When accessing a potential multi-byte string (via mb_substr) a number of additional steps need to be taken in order to ensure the character is not more than one byte, how many bytes it is, then access each needed byte and return the individual [possibly multi-byte] character (notice there are a few extra steps).
So, I put together a simple test code just to show that array-byte access is orders of magnitude faster (but will not give you a usable character if it a multi-byte character exists as a given string's byte index). I grabbed the random character function from here ( Optimal function to create a random UTF-8 string in PHP? (letter characters only) ), then added the following:
$str = rand_str( 5000000, 5000000 );
$bStr = unpack('C*', $str);
$len = count($bStr)-1;
$i = 0;
$startTime = microtime(true);
while($i++<$len) {
$char = $str[$i];
}
$endTime = microtime(true);
echo '<pre>Array access: ' . $len . ' items: ', $endTime-$startTime, ' seconds</pre>';
$i = 0;
$len = mb_strlen($str)-1;
$startTime = microtime(true);
while($i++<$len) {
$char = mb_substr($str, $i, 1);
if( $i >= 100000 ) {
break;
}
}
$endTime = microtime(true);
echo '<pre>Substring access: ' . ($len+1) . ' (limited to ' . $i . ') items: ', $endTime-$startTime, ' seconds</pre>';
You will notice that the mb_substr loop I have restricted to 100,000 characters. Why?

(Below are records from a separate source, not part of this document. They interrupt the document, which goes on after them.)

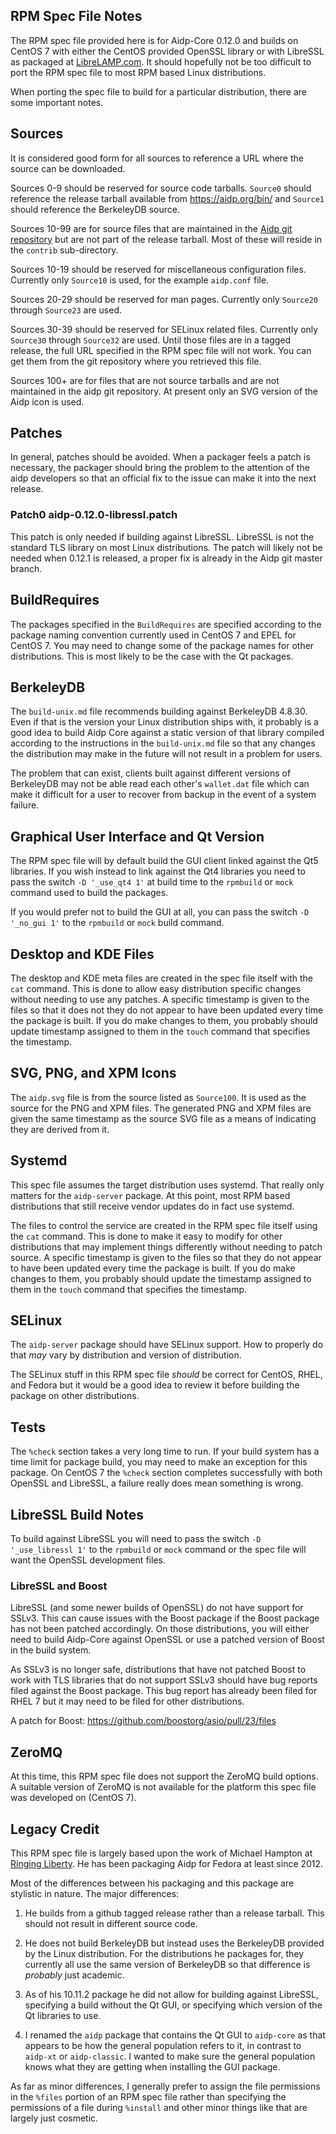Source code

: RPM Spec File Notes
-------------------

The RPM spec file provided here is for Aidp-Core 0.12.0 and builds on CentOS
7 with either the CentOS provided OpenSSL library or with LibreSSL as packaged
at [LibreLAMP.com](https://librelamp.com/). It should hopefully not be too
difficult to port the RPM spec file to most RPM based Linux distributions.

When porting the spec file to build for a particular distribution, there are
some important notes.

## Sources

It is considered good form for all sources to reference a URL where the source
can be downloaded.

Sources 0-9 should be reserved for source code tarballs. `Source0` should
reference the release tarball available from https://aidp.org/bin/ and
`Source1` should reference the BerkeleyDB source.

Sources 10-99 are for source files that are maintained in the
[Aidp git repository](https://github.com/AidpProject/Aidpcoin) but are not part of
the release tarball. Most of these will reside in the `contrib` sub-directory.

Sources 10-19 should be reserved for miscellaneous configuration files.
Currently only `Source10` is used, for the example `aidp.conf` file.

Sources 20-29 should be reserved for man pages. Currently only `Source20`
through `Source23` are used.

Sources 30-39 should be reserved for SELinux related files. Currently only
`Source30` through `Source32` are used. Until those files are in a tagged
release, the full URL specified in the RPM spec file will not work. You can get
them from the git repository where you retrieved this file.

Sources 100+ are for files that are not source tarballs and are not maintained
in the aidp git repository. At present only an SVG version of the Aidp
icon is used.

## Patches

In general, patches should be avoided. When a packager feels a patch is
necessary, the packager should bring the problem to the attention of the aidp
developers so that an official fix to the issue can make it into the next
release.

### Patch0 aidp-0.12.0-libressl.patch

This patch is only needed if building against LibreSSL. LibreSSL is not the
standard TLS library on most Linux distributions. The patch will likely not be
needed when 0.12.1 is released, a proper fix is already in the Aidp git
master branch.

## BuildRequires

The packages specified in the `BuildRequires` are specified according to the
package naming convention currently used in CentOS 7 and EPEL for CentOS 7. You
may need to change some of the package names for other distributions. This is
most likely to be the case with the Qt packages.

## BerkeleyDB

The `build-unix.md` file recommends building against BerkeleyDB 4.8.30. Even if
that is the version your Linux distribution ships with, it probably is a good
idea to build Aidp Core against a static version of that library compiled
according to the instructions in the `build-unix.md` file so that any changes
the distribution may make in the future will not result in a problem for users.

The problem that can exist, clients built against different versions of
BerkeleyDB may not be able read each other's `wallet.dat` file which can make it
difficult for a user to recover from backup in the event of a system failure.

## Graphical User Interface and Qt Version

The RPM spec file will by default build the GUI client linked against the Qt5
libraries. If you wish instead to link against the Qt4 libraries you need to
pass the switch `-D '_use_qt4 1'` at build time to the `rpmbuild` or `mock`
command used to build the packages.

If you would prefer not to build the GUI at all, you can pass the switch
`-D '_no_gui 1'` to the `rpmbuild` or `mock` build command.

## Desktop and KDE Files

The desktop and KDE meta files are created in the spec file itself with the
`cat` command. This is done to allow easy distribution specific changes without
needing to use any patches. A specific timestamp is given to the files so that
it does not they do not appear to have been updated every time the package is
built. If you do make changes to them, you probably should update timestamp
assigned to them in the `touch` command that specifies the timestamp.

## SVG, PNG, and XPM Icons

The `aidp.svg` file is from the source listed as `Source100`. It is used as
the source for the PNG and XPM files. The generated PNG and XPM files are given
the same timestamp as the source SVG file as a means of indicating they are
derived from it.

## Systemd

This spec file assumes the target distribution uses systemd. That really only
matters for the `aidp-server` package. At this point, most RPM based
distributions that still receive vendor updates do in fact use systemd.

The files to control the service are created in the RPM spec file itself using
the `cat` command. This is done to make it easy to modify for other
distributions that may implement things differently without needing to patch
source. A specific timestamp is given to the files so that they do not appear
to have been updated every time the package is built. If you do make changes to
them, you probably should update the timestamp assigned to them in the `touch`
command that specifies the timestamp.

## SELinux

The `aidp-server` package should have SELinux support. How to properly do
that *may* vary by distribution and version of distribution.

The SELinux stuff in this RPM spec file *should* be correct for CentOS, RHEL,
and Fedora but it would be a good idea to review it before building the package
on other distributions.

## Tests

The `%check` section takes a very long time to run. If your build system has a
time limit for package build, you may need to make an exception for this
package. On CentOS 7 the `%check` section completes successfully with both
OpenSSL and LibreSSL, a failure really does mean something is wrong.

## LibreSSL Build Notes

To build against LibreSSL you will need to pass the switch
`-D '_use_libressl 1'` to the `rpmbuild` or `mock` command or the spec file will
want the OpenSSL development files.

### LibreSSL and Boost

LibreSSL (and some newer builds of OpenSSL) do not have support for SSLv3. This
can cause issues with the Boost package if the Boost package has not been
patched accordingly. On those distributions, you will either need to build
Aidp-Core against OpenSSL or use a patched version of Boost in the build
system.

As SSLv3 is no longer safe, distributions that have not patched Boost to work
with TLS libraries that do not support SSLv3 should have bug reports filed
against the Boost package. This bug report has already been filed for RHEL 7 but
it may need to be filed for other distributions.

A patch for Boost: https://github.com/boostorg/asio/pull/23/files

## ZeroMQ

At this time, this RPM spec file does not support the ZeroMQ build options. A
suitable version of ZeroMQ is not available for the platform this spec file was
developed on (CentOS 7).

## Legacy Credit

This RPM spec file is largely based upon the work of Michael Hampton at
[Ringing Liberty](https://www.ringingliberty.com/aidp/). He has been
packaging Aidp for Fedora at least since 2012.

Most of the differences between his packaging and this package are stylistic in
nature. The major differences:

1. He builds from a github tagged release rather than a release tarball. This
should not result in different source code.

2. He does not build BerkeleyDB but instead uses the BerkeleyDB provided by the
Linux distribution. For the distributions he packages for, they currently all
use the same version of BerkeleyDB so that difference is *probably* just
academic.

3. As of his 10.11.2 package he did not allow for building against LibreSSL,
specifying a build without the Qt GUI, or specifying which version of the Qt
libraries to use.

4. I renamed the `aidp` package that contains the Qt GUI to `aidp-core` as
that appears to be how the general population refers to it, in contrast to
`aidp-xt` or `aidp-classic`. I wanted to make sure the general population
knows what they are getting when installing the GUI package.

As far as minor differences, I generally prefer to assign the file permissions
in the `%files` portion of an RPM spec file rather than specifying the
permissions of a file during `%install` and other minor things like that
are largely just cosmetic.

It just takes too darn long to run through all 5,000,000 characters!
What were my results?
Array access: 12670380 items: 0.4850001335144 seconds
Substring access: 5000000 (limited to 100000) items: 17.00200009346 seconds
Notice the string array access was able to filter through all 12,670,380 bytes -- yep, 12.6 MILLION bytes from 5 MILLION characters [many were multi-byte] -- in just 1/2 second while the mb_substring, limited to 100,000 characters, took 17 seconds!
str_splitwill split into bytes as well.